### Exercise details
Only one stretch of the data is wanted: the line containing "keys are annotation types)", the line containing "This just means", and every line between them, copied exactly.
*** Provided records ***
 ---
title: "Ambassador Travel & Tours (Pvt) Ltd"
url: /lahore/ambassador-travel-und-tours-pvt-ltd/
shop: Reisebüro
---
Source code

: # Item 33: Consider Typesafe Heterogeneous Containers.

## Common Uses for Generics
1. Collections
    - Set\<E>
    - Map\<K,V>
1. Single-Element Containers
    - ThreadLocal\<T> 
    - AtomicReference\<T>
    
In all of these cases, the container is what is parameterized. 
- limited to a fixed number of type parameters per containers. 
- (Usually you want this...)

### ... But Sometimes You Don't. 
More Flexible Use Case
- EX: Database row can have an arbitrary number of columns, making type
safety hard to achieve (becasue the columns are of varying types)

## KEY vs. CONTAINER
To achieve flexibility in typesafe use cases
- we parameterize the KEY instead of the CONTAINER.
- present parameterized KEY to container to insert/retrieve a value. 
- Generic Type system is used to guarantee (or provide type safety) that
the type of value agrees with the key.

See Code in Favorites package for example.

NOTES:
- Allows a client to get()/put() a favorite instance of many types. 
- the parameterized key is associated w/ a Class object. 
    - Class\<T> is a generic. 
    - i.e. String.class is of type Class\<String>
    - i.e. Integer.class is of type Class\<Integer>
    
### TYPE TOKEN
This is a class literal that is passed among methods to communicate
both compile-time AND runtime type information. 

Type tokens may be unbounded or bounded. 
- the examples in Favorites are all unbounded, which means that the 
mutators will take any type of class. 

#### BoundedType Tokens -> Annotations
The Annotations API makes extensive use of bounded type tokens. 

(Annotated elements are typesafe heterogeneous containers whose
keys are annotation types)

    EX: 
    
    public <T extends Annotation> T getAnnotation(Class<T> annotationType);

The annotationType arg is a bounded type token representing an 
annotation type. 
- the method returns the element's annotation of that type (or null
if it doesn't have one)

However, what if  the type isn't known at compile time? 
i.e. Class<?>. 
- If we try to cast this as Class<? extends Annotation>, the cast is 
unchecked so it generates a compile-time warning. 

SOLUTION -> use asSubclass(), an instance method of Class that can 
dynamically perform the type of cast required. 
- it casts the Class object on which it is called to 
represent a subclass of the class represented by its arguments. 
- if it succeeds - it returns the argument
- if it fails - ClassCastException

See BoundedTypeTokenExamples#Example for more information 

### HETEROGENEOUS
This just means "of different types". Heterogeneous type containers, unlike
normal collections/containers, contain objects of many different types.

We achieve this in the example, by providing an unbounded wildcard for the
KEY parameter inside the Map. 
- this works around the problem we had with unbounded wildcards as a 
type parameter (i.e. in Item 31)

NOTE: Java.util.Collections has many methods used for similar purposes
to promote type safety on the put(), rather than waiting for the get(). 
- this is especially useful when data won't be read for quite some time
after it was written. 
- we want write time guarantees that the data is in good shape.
***
### Output below
keys are annotation types)

    EX: 
    
    public <T extends Annotation> T getAnnotation(Class<T> annotationType);

The annotationType arg is a bounded type token representing an 
annotation type. 
- the method returns the element's annotation of that type (or null
if it doesn't have one)

However, what if  the type isn't known at compile time? 
i.e. Class<?>. 
- If we try to cast this as Class<? extends Annotation>, the cast is 
unchecked so it generates a compile-time warning. 

SOLUTION -> use asSubclass(), an instance method of Class that can 
dynamically perform the type of cast required. 
- it casts the Class object on which it is called to 
represent a subclass of the class represented by its arguments. 
- if it succeeds - it returns the argument
- if it fails - ClassCastException

See BoundedTypeTokenExamples#Example for more information 

### HETEROGENEOUS
This just means "of different types". Heterogeneous type containers, unlike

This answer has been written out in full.